Oncologista londrinense Rafael Sato teve o nome usado indevidamente nas redes sociais para embasar falso tratamento
Oncologista londrinense Rafael Sato teve o nome usado indevidamente nas redes sociais para embasar falso tratamento | Foto: Ricardo Chicarelli



Era domingo de manhã, no dia 22 de abril, quando o telefone ‘notificou’ a chegada de uma nova mensagem pelo WhatsApp. Mas dessa vez, o cirurgião oncológico Rafael Onuki Sato não podia acreditar no arquivo que havia recebido. "Era um minicurrículo meu seguido de um arquivo de áudio. Não consegui identificar de quem era a voz, mas a pessoa defendia o consumo de folhas e do fruto da graviola para o tratamento e prevenção do câncer, além de outras informações infundadas", afirma.
A mensagem foi compartilhada por uma colega de trabalho para alertar Sato sobre a falsa notícia que estava veiculando em seu nome. "Em pouco tempo, comecei a receber muitas mensagens e e-mails até de pessoas que não me conheciam, inclusive de outros Estados", comentou Sato, lembrando que o conteúdo chegou até um colega que reside atualmente no Líbano. "Foi quando percebi a proporção que isso estava tomando."

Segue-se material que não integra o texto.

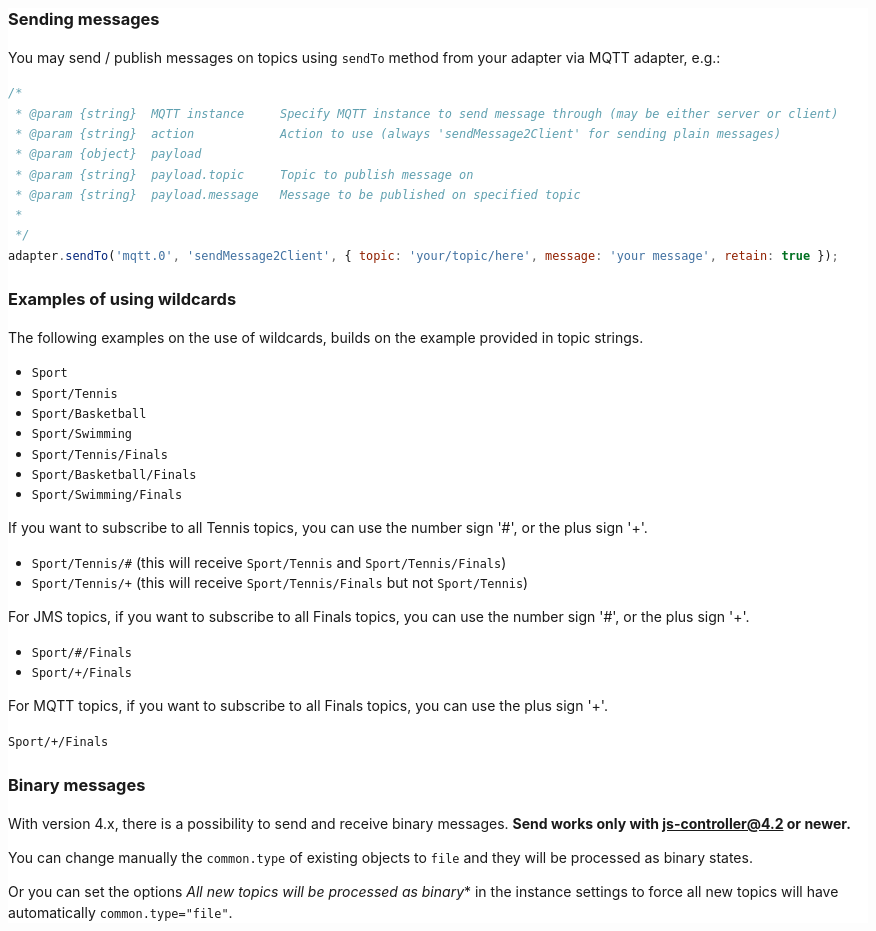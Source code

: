 ### Sending messages
You may send / publish messages on topics using `sendTo` method from your adapter via MQTT adapter, e.g.:

```javascript
/*
 * @param {string}  MQTT instance     Specify MQTT instance to send message through (may be either server or client)
 * @param {string}  action            Action to use (always 'sendMessage2Client' for sending plain messages)
 * @param {object}  payload         
 * @param {string}  payload.topic     Topic to publish message on
 * @param {string}  payload.message   Message to be published on specified topic
 *
 */
adapter.sendTo('mqtt.0', 'sendMessage2Client', { topic: 'your/topic/here', message: 'your message', retain: true });
```

### Examples of using wildcards
The following examples on the use of wildcards, builds on the example provided in topic strings.

- `Sport`
- `Sport/Tennis`
- `Sport/Basketball`
- `Sport/Swimming`
- `Sport/Tennis/Finals`
- `Sport/Basketball/Finals`
- `Sport/Swimming/Finals`

If you want to subscribe to all Tennis topics, you can use the number sign '#', or the plus sign '+'.

- `Sport/Tennis/#` (this will receive `Sport/Tennis` and `Sport/Tennis/Finals`)
- `Sport/Tennis/+` (this will receive `Sport/Tennis/Finals` but not `Sport/Tennis`)

For JMS topics, if you want to subscribe to all Finals topics, you can use the number sign '#', or the plus sign '+'.

- `Sport/#/Finals`
- `Sport/+/Finals`

For MQTT topics, if you want to subscribe to all Finals topics, you can use the plus sign '+'.

`Sport/+/Finals`

### Binary messages
With version 4.x, there is a possibility to send and receive binary messages.
**Send works only with js-controller@4.2 or newer.**

You can change manually the `common.type` of existing objects to `file` and they will be processed as binary states.

Or you can set the options *All new topics will be processed as binary** in the instance settings to force all new topics will have automatically `common.type="file"`.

O conteúdo do áudio não condiz com a postura clínica de Sato. Ele defende que a medicina alternativa não tem comprovação científica. "Em alguns casos, até já se comprovou que não funciona, como ocorreu com a fosfoetalonamina. Já a graviola, sei que foram iniciados alguns testes ao longo de 2015, mas que não avançaram. Não existem dados que possam embasar essa prescrição", cita.
O fato é que essas "receitinhas" dão o que falar. "Um amigo falou que ia me ajudar no tratamento do câncer e eu estava tomando o suco de graviola, mas não é uma fruta fácil de se encontrar", contou Redimir Marcomini, de 57 anos. Ele é morador de Ibaiti (Norte Pioneiro) e está fazendo quimioterapia no HCL (Hospital do Câncer de Londrina) para tratar um tumor na região do pescoço. "Palpite tem um monte. Já me falaram para passar babosa na garganta e tomar chá de camomila. Minha mulher também sempre procura algumas dicas na internet", lista.
Esse universo de informações ao alcance das mãos – são 116 milhões de usuários de internet no Brasil - tem os prós e contras em temas de saúde, especialmente em câncer, a doença mais temida pela maioria dos brasileiros. E não é à toa. O Inca (Instituto Nacional de Câncer) estima somente neste ano, 600 mil novos casos de neoplasias. "O câncer envolve um cenário ainda desconhecido, que causa muito medo nas pessoas. Na busca por respostas, a população acaba encontrando muita desinformação e as fake news (falsas notícias) são um gatilho para isso", observa Luciana Holtz, presidente do Instituto Oncoguia.
Ela comenta que tempos atrás, um vídeo que associava o exame de mamografia com o câncer de tireoide circulou nas redes sociais, atribuindo o conteúdo ao médico Drauzio Varella. "Ele teve até que se posicionar publicamente sobre tal absurdo", lembrou. Holtz afirma que para as fake news oncológicas, não há limites, principalmente na linha de receitas caseiras. "É noni, graviola, suco de uva. Tem muita confusão em relação a esses alimentos tanto em prevenção quanto nos efeitos colaterais dos tratamentos. Já vimos coisas absurdas, que não fazem sentido, como por exemplo, não usar sutiã preto para prevenir o câncer de mama", completa.
O oncologista clínico Carlos Eduardo Stecca, confirma isso na prática. Ele atua no HCL e cada vez mais se depara com questionamentos de pacientes sobre tratamentos alternativos divulgados nas redes sociais e aplicativos de mensagens. O risco é o paciente abandonar o tratamento convencional que é baseado em cirurgia, quimioterapia e radioterapia, em busca de um milagre em terapias alternativas que não têm embasamento científico", ressalta.
Ele conta que já atendeu pacientes que abandonaram o tratamento e voltaram para o hospital porque não conseguiram os efeitos desejados. "Infelizmente, muitos voltam com um estágio avançado da doença, justamente porque não estavam tratando corretamente", afirma.